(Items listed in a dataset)
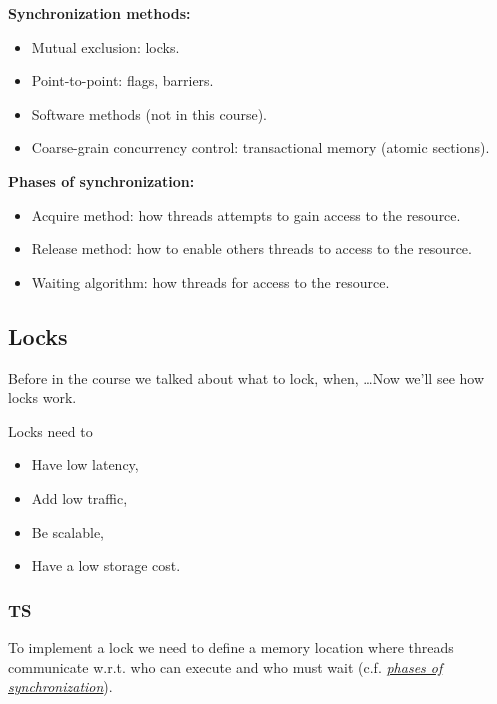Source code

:\begin{tcolorbox}[gris]
    \textbf{Synchronization methods:}
    \begin{itemize}[left=10pt, label=\textbullet]
        \item Mutual exclusion: locks. 
        \item Point-to-point: flags, barriers.
        \item Software methods (not in this course). 
        \item Coarse-grain concurrency control: transactional memory (atomic sections).
    \end{itemize}
\end{tcolorbox}
\hypertarget{sinc}{}
\begin{tcolorbox}[gris]
    \textbf{Phases of synchronization:}
    \begin{itemize}[left=10pt, label=\textbullet]
        \item Acquire method: how threads attempts to gain access to the resource. 
        \item Release method: how to enable others threads to access to the resource. 
        \item Waiting algorithm: how threads for access to the resource.
    \end{itemize}
\end{tcolorbox}
\subsection{Locks}
    Before in the course we talked about what to lock, when, \ldots Now we'll see how locks work.
    \begin{tcolorbox}[violet]
        Locks need to 
        \begin{itemize}[left=10pt, label=\textbullet]
            \item Have low latency, 
            \item Add low traffic, 
            \item Be scalable, 
            \item Have a low storage cost.
        \end{itemize}
    \end{tcolorbox}
    \subsubsection{TS}
    To implement a lock we need to define a memory location where threads communicate w.r.t. who can execute and who must wait (c.f. \hyperlink{sinc}{\textit{phases of synchronization}}).

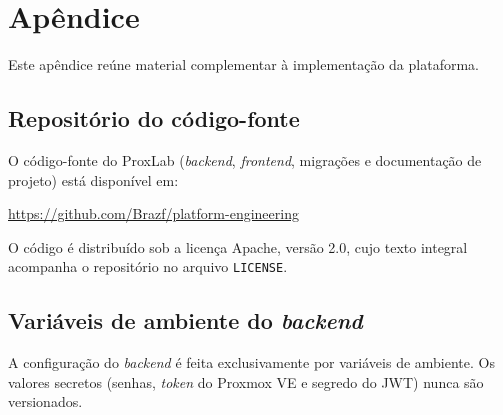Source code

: \chapter{Apêndice}
\label{apendice:material}

Este apêndice reúne material complementar à implementação da plataforma.

\section{Repositório do código-fonte}

O código-fonte do ProxLab (\textit{backend}, \textit{frontend}, migrações e documentação de projeto) está disponível em:

\begin{center}
    \url{https://github.com/Brazf/platform-engineering}
\end{center}

\par O código é distribuído sob a licença Apache, versão 2.0, cujo texto integral acompanha o repositório no arquivo \texttt{LICENSE}.

\section{Variáveis de ambiente do \textit{backend}}

A configuração do \textit{backend} é feita exclusivamente por variáveis de ambiente. Os valores secretos (senhas, \textit{token} do Proxmox VE e segredo do JWT) nunca são versionados.

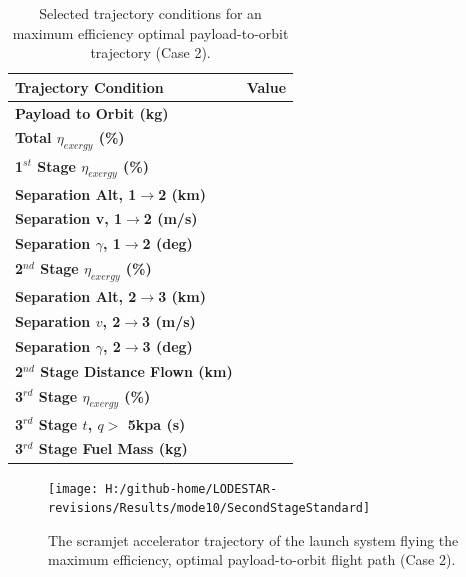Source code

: \begin{table}[ht]%
	\centering
\begin{tabular}{l c } 
	\hline \textbf{Trajectory Condition}
	& Value
	\\
	\hline \textbf{Payload to Orbit (kg)}
	& \textbf{\PayloadToOrbitStandardNoReturn}
	\\
	\textbf{Total $\eta_{exergy}$ (\%)}
	& \textbf{\totalExergyEffStandardNoReturn}
	\\
	\hline 
	\textbf{1$^{st}$ Stage $\eta_{exergy}$ (\%)}
	& \textbf{\firstExergyEffStandardNoReturn}
	\\

	\textbf{Separation Alt, 1$\rightarrow$2 (km)}
	& \firstsecondSeparationAltStandardNoReturn
	\\
	\textbf{Separation v, 1$\rightarrow$2 (m/s)}
	& \firstsecondSeparationvStandardNoReturn
	\\
	\textbf{Separation $\gamma$, 1$\rightarrow$2 (deg)}
	& \firstsecondSeparationgammaStandardNoReturn
	\\
	\hline 
	\textbf{2$^{nd}$ Stage $\eta_{exergy}$ (\%)}
	& \textbf{\secondExergyEffStandardNoReturn}
	\\

	\textbf{Separation Alt, 2$\rightarrow$3 (km)}
	& \secondthirdSeparationAltStandardNoReturn
	\\
	\textbf{Separation $v$, 2$\rightarrow$3 (m/s)}
	& \secondthirdSeparationvStandardNoReturn
	\\
	\textbf{Separation $\gamma$, 2$\rightarrow$3 (deg)}
	& \secondthirdSeparationgammaStandardNoReturn
	\\
	\textbf{2$^{nd}$ Stage Distance Flown (km)}
	& \SecondDistStandardNoReturn
	\\
	\hline 
	\textbf{3$^{rd}$ Stage $\eta_{exergy}$ (\%)}
	& \textbf{\thirddExergyEffStandardNoReturn}
	\\

	\textbf{3$^{rd}$ Stage $t$, $q >$ 5kpa (s)}
	& \thirdqOverFiveStandardNoReturn
	\\
	\textbf{3$^{rd}$ Stage Fuel Mass (kg)}
	& \thirdmFuelStandardNoReturn
	\\
	\hline 
\end{tabular} 
	\caption{Selected trajectory conditions for an maximum efficiency optimal payload-to-orbit trajectory (Case 2).}
	\label{tab:summaryStandardNoReturn}
\end{table}
\begin{figure}[ht!]%
\centering
\texttt{[image: H:/github-home/LODESTAR-revisions/Results/mode10/SecondStageStandard]}
\caption{The scramjet accelerator trajectory of the launch system flying the maximum efficiency, optimal payload-to-orbit flight path (Case 2).}
\label{fig:SecondStageStandardNoReturn}
\end{figure}

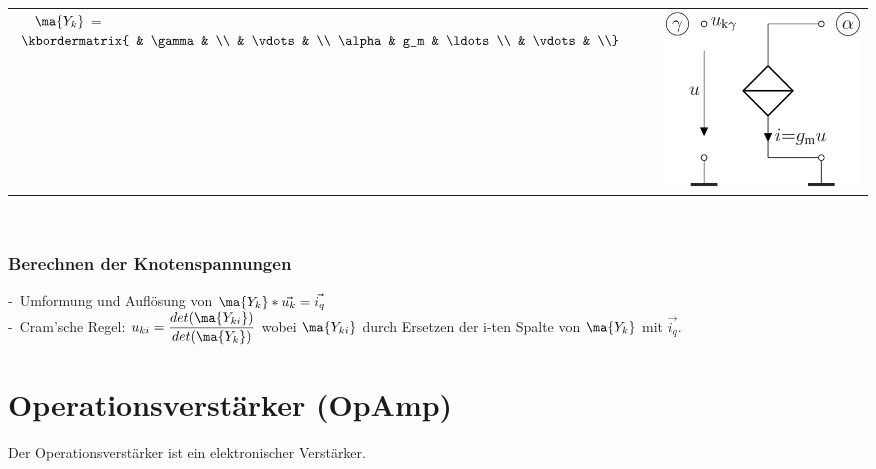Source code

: \documentclass[fs, footer]{latex4ei}
\begin{document}
\begin{multicols*}{4}
\begin{tabular}{ll}
		 $\ \ \ \ \ma {Y_k}$ =
		$\kbordermatrix{ & \gamma & \\
		& \vdots & \\
		\alpha & g_m & \ldots \\
		& \vdots & \\}$ & \parbox{3cm}{\includegraphics[scale=0.15]{./img/nodevoltageanalysis/vccs_a_y_gnd.png} }\\

	\end{tabular}\\
	\normalsize
	\subsubsection{Berechnen der Knotenspannungen}
	-\ Umformung und Auflösung von $\ma {Y_k} * \vec{u_k} = \vec{i_q}$\\
	-\ Cram'sche Regel: $u_{ki} = \frac{det(\ma {Y_{ki}})}{det(\ma{Y_k})}$ wobei $\ma {Y_{ki}}$ durch Ersetzen der i-ten Spalte von $\ma {Y_k}$ mit $\vec{i_q}$.\\


\section{Operationsverstärker (OpAmp)}
	Der Operationsverstärker ist ein elektronischer Verstärker.


\end{multicols*}
\end{document}
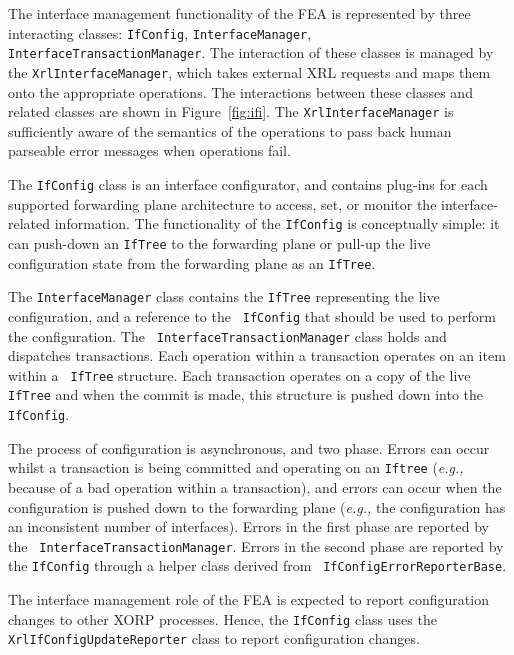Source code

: \documentclass[11pt]{article}
\newcommand{\eg}{\emph{e.g.,}\xspace}
\begin{document}
The interface management functionality of the FEA is represented by
three interacting classes: {\tt IfConfig}, {\tt InterfaceManager},
{\tt InterfaceTransactionManager}.  The interaction of these classes
is managed by the {\tt XrlInterfaceManager}, which takes external XRL
requests and maps them onto the appropriate operations.  The
interactions between these classes and related classes are shown in
Figure~\ref{fig:ifi}. The {\tt XrlInterfaceManager} is sufficiently
aware of the semantics of the operations to pass back human parseable
error messages when operations fail.

The {\tt IfConfig} class is an interface configurator, and contains
plug-ins for each supported forwarding plane architecture to
access, set, or monitor the interface-related information.
The functionality of the {\tt IfConfig} is conceptually simple: it can
push-down an {\tt IfTree} to the forwarding plane or pull-up the live
configuration state from the forwarding plane as an {\tt IfTree}.

The {\tt InterfaceManager} class contains the {\tt IfTree}
representing the live configuration, and a reference to the {\tt
IfConfig} that should be used to perform the configuration.  The {\tt
InterfaceTransactionManager} class holds and dispatches transactions.
Each operation within a transaction operates on an item within a {\tt
IfTree} structure.  Each transaction operates on a copy of the live
{\tt IfTree} and when the commit is made, this structure is pushed
down into the {\tt IfConfig}.

The process of configuration is asynchronous, and two phase.  Errors
can occur whilst a transaction is being committed and operating on an
{\tt Iftree} (\eg because of a bad operation within a transaction), and
errors can occur when the configuration is pushed down to the
forwarding plane (\eg the configuration has an inconsistent number of
interfaces).  Errors in the first phase are reported by the {\tt
InterfaceTransactionManager}.  Errors in the second phase are reported
by the {\tt IfConfig} through a helper class derived from {\tt
IfConfigErrorReporterBase}.

The interface management role of the FEA is expected to report
configuration changes to other XORP processes.  Hence,
the {\tt IfConfig} class uses the {\tt XrlIfConfigUpdateReporter}
class to report configuration changes.
\end{document}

The problem:
Please output only the lines from the one holding "and dispatches transactions." to the end of the records, first and last included, exactly as they appear.

Solution for this problem:
InterfaceTransactionManager} class holds and dispatches transactions.
Each operation within a transaction operates on an item within a {\tt
IfTree} structure.  Each transaction operates on a copy of the live
{\tt IfTree} and when the commit is made, this structure is pushed
down into the {\tt IfConfig}.

The process of configuration is asynchronous, and two phase.  Errors
can occur whilst a transaction is being committed and operating on an
{\tt Iftree} (\eg because of a bad operation within a transaction), and
errors can occur when the configuration is pushed down to the
forwarding plane (\eg the configuration has an inconsistent number of
interfaces).  Errors in the first phase are reported by the {\tt
InterfaceTransactionManager}.  Errors in the second phase are reported
by the {\tt IfConfig} through a helper class derived from {\tt
IfConfigErrorReporterBase}.

The interface management role of the FEA is expected to report
configuration changes to other XORP processes.  Hence,
the {\tt IfConfig} class uses the {\tt XrlIfConfigUpdateReporter}
class to report configuration changes.
\end{document}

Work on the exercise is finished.